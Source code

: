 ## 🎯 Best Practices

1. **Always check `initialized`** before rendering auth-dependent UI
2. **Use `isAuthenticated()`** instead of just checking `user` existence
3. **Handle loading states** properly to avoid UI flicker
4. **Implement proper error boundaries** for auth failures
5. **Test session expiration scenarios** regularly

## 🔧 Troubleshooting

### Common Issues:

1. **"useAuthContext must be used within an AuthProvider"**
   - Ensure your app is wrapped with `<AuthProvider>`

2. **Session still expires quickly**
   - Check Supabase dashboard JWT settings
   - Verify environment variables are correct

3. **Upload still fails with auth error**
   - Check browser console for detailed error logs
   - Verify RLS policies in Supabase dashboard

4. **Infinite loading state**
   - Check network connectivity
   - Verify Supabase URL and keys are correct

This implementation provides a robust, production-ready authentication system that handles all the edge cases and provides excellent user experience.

● ● ● ● ●

List the lines of the records where "error" occurs.

## [Finished task]
4. **Implement proper error boundaries** for auth failures
3. **Upload still fails with auth error**
   - Check browser console for detailed error logs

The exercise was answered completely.